I have some text where people use capitals with spaces in between to make the substring standout. I want to replace the spaces between these substrings. The rules for the pattern is: "at least 3 consecutive capital letters with a space between each letter".
I'm curious how to do this with pure regex but also with the gsubfn package as I thought this would be an easy job for it but in MWE example below I crashed and burned as an extra letter was placed in there (I'm curious why this is happening).
x <- c(
'Welcome to A I: the best W O R L D!',
'Hi I R is the B O M B for sure: we A G R E E indeed.'
)
## first to show I have the right regex pattern
gsub('(([A-Z]\\s+){2,}[A-Z])', '<FOO>', x)
## [1] "Welcome to A I: the best <FOO>!"
## [2] "Hi I R is the <FOO> for sure: we <FOO> indeed."
library(gsubfn)
spacrm1 <- function(string) {gsub('\\s+', '', string)}
gsubfn('(([A-Z]\\s+){2,}[A-Z])', spacrm1, x)
## Error in (function (string) : unused argument ("L ")
## "Would love to understand why this error is happening"
spacrm2 <- function(...) {gsub('\\s+', '', paste(..., collapse = ''))}
gsubfn('(([A-Z]\\s+){2,}[A-Z])', spacrm2, x)
## [1] "Welcome to A I: the best WORLDL!"
## [2] "Hi I R is the BOMBM for sure: we AGREEE indeed."
## "Would love to understand why the extra letter is happening"
[1] "Welcome to A I: the best WORLD!"
[2] "Hi I R is the BOMB for sure: we AGREE indeed."

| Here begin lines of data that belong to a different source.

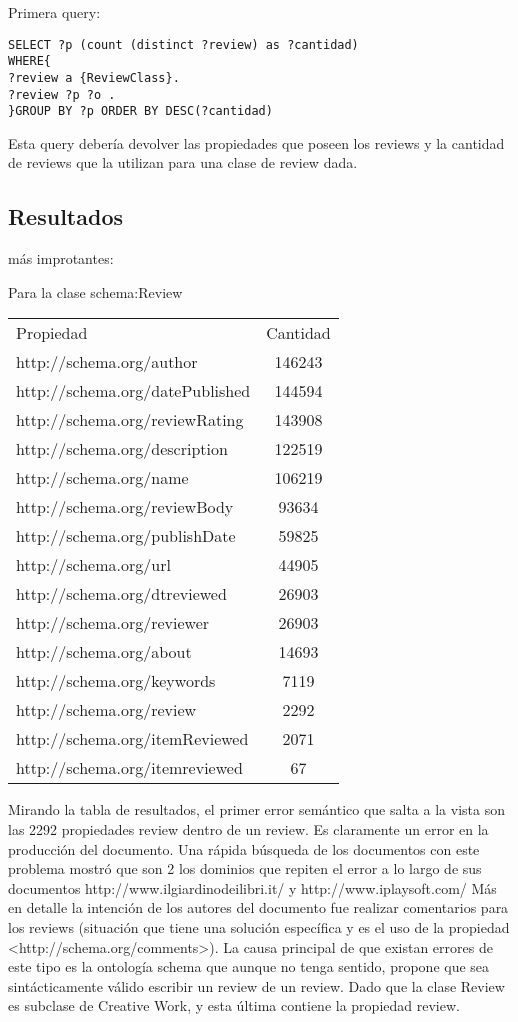 Primera query:

\begin{lstlisting}[frame=single]
SELECT ?p (count (distinct ?review) as ?cantidad) 
WHERE{
?review a {ReviewClass}.
?review ?p ?o .
}GROUP BY ?p ORDER BY DESC(?cantidad)
\end{lstlisting}

Esta query debería devolver las propiedades que poseen los reviews y la cantidad de reviews que la utilizan para una clase de review dada.

\subsection*{Resultados} más improtantes:

Para la clase schema:Review\\
\begin{tabular}{| l | c | }
 Propiedad & Cantidad \\
 http://schema.org/author & 146243 \\
 http://schema.org/datePublished & 144594 \\
 http://schema.org/reviewRating & 143908 \\
 http://schema.org/description & 122519 \\
 http://schema.org/name & 106219 \\
 http://schema.org/reviewBody & 93634 \\
 http://schema.org/publishDate & 59825 \\
 http://schema.org/url & 44905 \\
 http://schema.org/dtreviewed & 26903 \\
 http://schema.org/reviewer & 26903 \\
 http://schema.org/about & 14693 \\
 http://schema.org/keywords & 7119 \\
 http://schema.org/review & 2292 \\
 http://schema.org/itemReviewed & 2071 \\
 http://schema.org/itemreviewed & 67 
\end{tabular}

 Mirando la tabla de resultados, el primer error semántico que salta a la vista son las 2292 propiedades review dentro de un review. 
 Es claramente un error en la producción del documento. 
 Una rápida búsqueda de los documentos con este problema mostró que son 2 los dominios que repiten el error a lo largo de sus documentos
 http://www.ilgiardinodeilibri.it/ y http://www.iplaysoft.com/
 Más en detalle la intención de los autores del documento fue realizar comentarios para los reviews (situación que tiene una solución específica 
 y es el uso de la propiedad <http://schema.org/comments>). 
 La causa principal de que existan errores de este tipo es la ontología schema que aunque no tenga sentido, propone que sea sintácticamente válido
 escribir un review de un review. Dado que la clase Review es subclase de Creative Work, y esta última contiene la propiedad review.
 
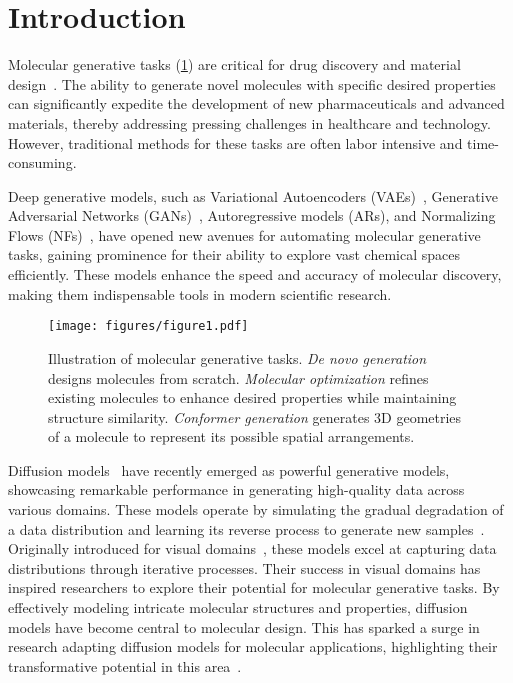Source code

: \section{Introduction}

Molecular generative tasks (\cref{fig:overview}) are critical for drug discovery and material design~\citep{InverseDesignSurvey,MolGenSurvey1,MolGenSurvey2}. The ability to generate novel molecules with specific desired properties can significantly expedite the development of new pharmaceuticals and advanced materials, thereby addressing pressing challenges in healthcare and technology. However, traditional methods for these tasks are often labor intensive and time-consuming. 

Deep generative models, such as Variational Autoencoders (VAEs)~\citep{VAE}, Generative Adversarial Networks (GANs)~\citep{GAN}, Autoregressive models (ARs), and Normalizing Flows (NFs)~\citep{NormalizingFlow}, have opened new avenues for automating molecular generative tasks, gaining prominence for their ability to explore vast chemical spaces efficiently. These models enhance the speed and accuracy of molecular discovery, making them indispensable tools in modern scientific research.

\begin{figure}[t]
  \centering
  \texttt{[image: figures/figure1.pdf]}
  \caption{Illustration of molecular generative tasks. \textit{De novo generation} designs molecules from scratch. \textit{Molecular optimization} refines existing molecules to enhance desired properties while maintaining structure similarity. \textit{Conformer generation} generates 3D geometries of a molecule to represent its possible spatial arrangements.}
  \label{fig:overview}
  \vspace{-6pt}
\end{figure}

Diffusion models~\citep{Diffusion,DDPM} have recently emerged as powerful generative models, showcasing remarkable performance in generating high-quality data across various domains. 
These models operate by simulating the gradual degradation of a data distribution and learning its reverse process to generate new samples~\citep{understanding}. 
Originally introduced for visual domains~\citep{DiffusionVisionSruvey}, these models excel at capturing data distributions through iterative processes. Their success in visual domains has inspired researchers to explore their potential for molecular generative tasks. By effectively modeling intricate molecular structures and properties, diffusion models have become central to molecular design. This has sparked a surge in research adapting diffusion models for molecular applications, highlighting their transformative potential in this area~\citep{GDSS,EDM}.

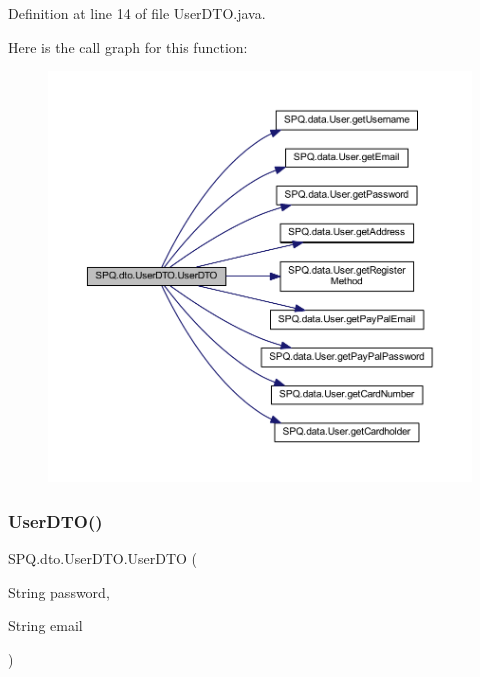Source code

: Definition at line 14 of file User\+D\+T\+O.\+java.

Here is the call graph for this function\+:
\nopagebreak
\begin{figure}[H]
\begin{center}
\leavevmode
\includegraphics[width=350pt]{class_s_p_q_1_1dto_1_1_user_d_t_o_a40cad7b1dea2117ed4cb0e69fdc6b929_cgraph}
\end{center}
\end{figure}
\mbox{\label{class_s_p_q_1_1dto_1_1_user_d_t_o_a985590805ac057d894623b83b1042e29}} 
\subsubsection{\texorpdfstring{User\+D\+T\+O()}{UserDTO()}\hspace{0.1cm}{\footnotesize\ttfamily [5/11]}}
{\footnotesize\ttfamily S\+P\+Q.\+dto.\+User\+D\+T\+O.\+User\+D\+TO (\begin{DoxyParamCaption}\item[{String}]{password,  }\item[{String}]{email }\end{DoxyParamCaption})}




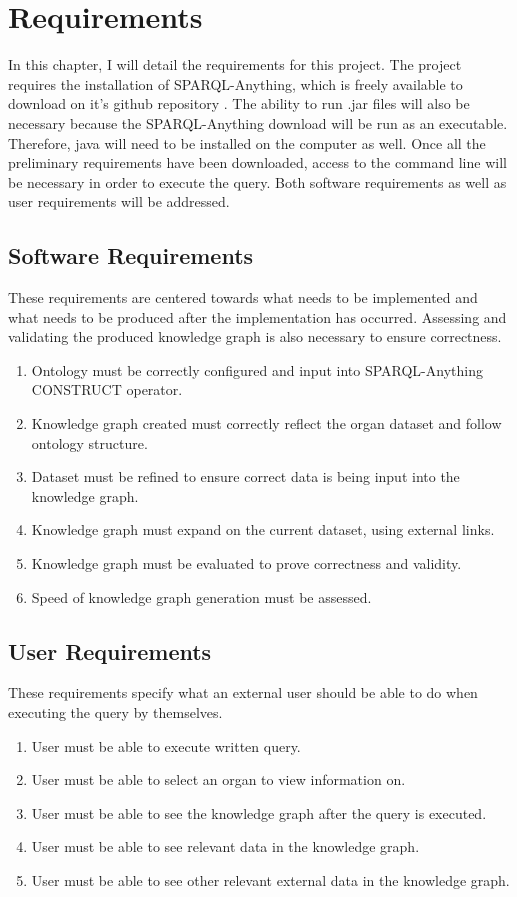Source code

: \chapter{Requirements}
In this chapter, I will detail the requirements for this project. The project requires the installation of SPARQL-Anything, which is freely available to download on it's github repository \cite{sparqlanythinggithub}. The ability to run .jar files will also be necessary because the SPARQL-Anything download will be run as an executable. Therefore, java will need to be installed on the computer as well. Once all the preliminary requirements have been downloaded, access to the command line will be necessary in order to execute the query. Both software requirements as well as user requirements will be addressed.

\section{Software Requirements}
\hspace{0.5cm} These requirements are centered towards what needs to be implemented and what needs to be produced after the implementation has occurred. Assessing and validating the produced knowledge graph is also necessary to ensure correctness.
\begin{enumerate}
\item Ontology must be correctly configured and input into SPARQL-Anything CONSTRUCT operator.
\item Knowledge graph created must correctly reflect the organ dataset and follow ontology structure.
\item Dataset must be refined to ensure correct data is being input into the knowledge graph.
\item Knowledge graph must expand on the current dataset, using external links.
\item Knowledge graph must be evaluated to prove correctness and validity.
\item Speed of knowledge graph generation must be assessed.
\end{enumerate}

\section{User Requirements}
\hspace{0.5cm} These requirements specify what an external user should be able to do when executing the query by themselves. 
\begin{enumerate}
\item User must be able to execute written query.
\item User must be able to select an organ to view information on. 
\item User must be able to see the knowledge graph after the query is executed.
\item User must be able to see relevant data in the knowledge graph.
\item User must be able to see other relevant external data in the knowledge graph.
\end{enumerate}

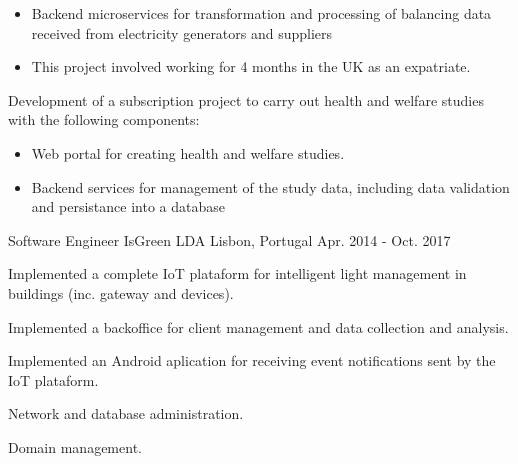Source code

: \begin{cventries}
{\begin{cvitems}
        \begin{itemize}
            \item {Backend microservices for transformation and processing of balancing data received from electricity generators and suppliers}
            \item {This project involved working for 4 months in the UK as an expatriate.}
        \end{itemize}
        \item {Development of a subscription project to carry out health and welfare studies with the following components:}
        \begin{itemize}
            \item {Web portal for creating health and welfare studies.}
            \item {Backend services for management of the study data, including data validation and persistance into a database}
        \end{itemize}
    \end{cvitems}
}

\cventry
{Software Engineer } %
{IsGreen LDA} %
{Lisbon, Portugal} %
{Apr. 2014 - Oct. 2017} %
{ %
    \begin{cvitems}
        \item {Implemented a complete IoT plataform for intelligent light management in buildings (inc. gateway and devices).}
        \item {Implemented a backoffice for client management and data collection and analysis.}
        \item {Implemented an Android aplication for receiving event notifications sent by the IoT plataform.}
        \item {Network and database administration.}
        \item {Domain management.}
    \end{cvitems}
}

\end{cventries}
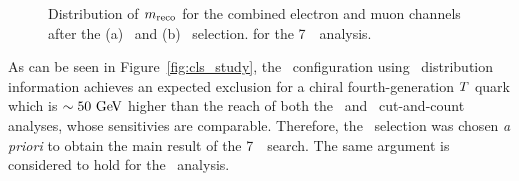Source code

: \begin{figure}[htb]\begin{center}
	\caption[bla]{Distribution of $m_{\rm reco}$  for the combined electron and muon channels after the (a) \loose\ and (b) \tight\ selection.
        for the 7~\tev\ analysis.%
        \label{fig:mrecoBIS}}
\end{center}\end{figure}

As can be seen in Figure~\ref{fig:cls_study}, the \tight\ configuration using 
\mreco\ distribution information achieves an expected
exclusion for a chiral fourth-generation $\T$ quark which is $\sim 50\gev$ 
higher than the reach of both the
\loose\ and \tight\ cut-and-count analyses, whose sensitivies are comparable.
Therefore, the \tight\ selection was chosen 
{\it a priori} to obtain the main result of the 7~\tev\ search.
The same argument is considered to hold for the \wbx\ analysis.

As I pointed out in the comments the problem in the first gsubfn call in the question arises from there being two capture groups in the regex yet only one argument to the function. These need to match -- two capture groups implies a need for two arguments. We can see what gsubfn is passing by running this and viewing the print statement's output:
junk <- gsubfn('(([A-Z]\\s+){2,}[A-Z])', ~ print(list(...)), x)
We can address this in any of the following ways:
1) This uses the regex from the question but uses a function that accepts multiple arguments. Only the first argument is actually used in the function.
gsubfn('(([A-Z]\\s+){2,}[A-Z])', ~ gsub("\\s+", "", ..1), x)
## [1] "Welcome to A I: the best WORLD!"
## [2] "Hi I R is the BOMB for sure: we AGREE indeed."
Note that it interprets the formula as the function:
function (...) gsub("\\s+", "", ..1)
We can view the function generated from the formula like this:
fn$identity( ~ gsub("\\s+", "", ..1) )
## function (...)
## gsub("\\s+", "", ..1)
2) This uses the regex from the question and also the function from the question but adds the backref = -1 argument which tells it to pass only the first capture group to the function -- the minus means do not pass the entire match either.
gsubfn('(([A-Z]\\s+){2,}[A-Z])', spacrm1, x, backref = -1)
(As @Wiktor Stribiżew points out in his answer backref=0 would also work.)
3) Another way to express this using the regex from the question is:
gsubfn('(([A-Z]\\s+){2,}[A-Z])', x + y ~ gsub("\\s+", "", x), x)
Note that it interprets the formula as this function:
function(x, y) gsub("\\s+", "", x)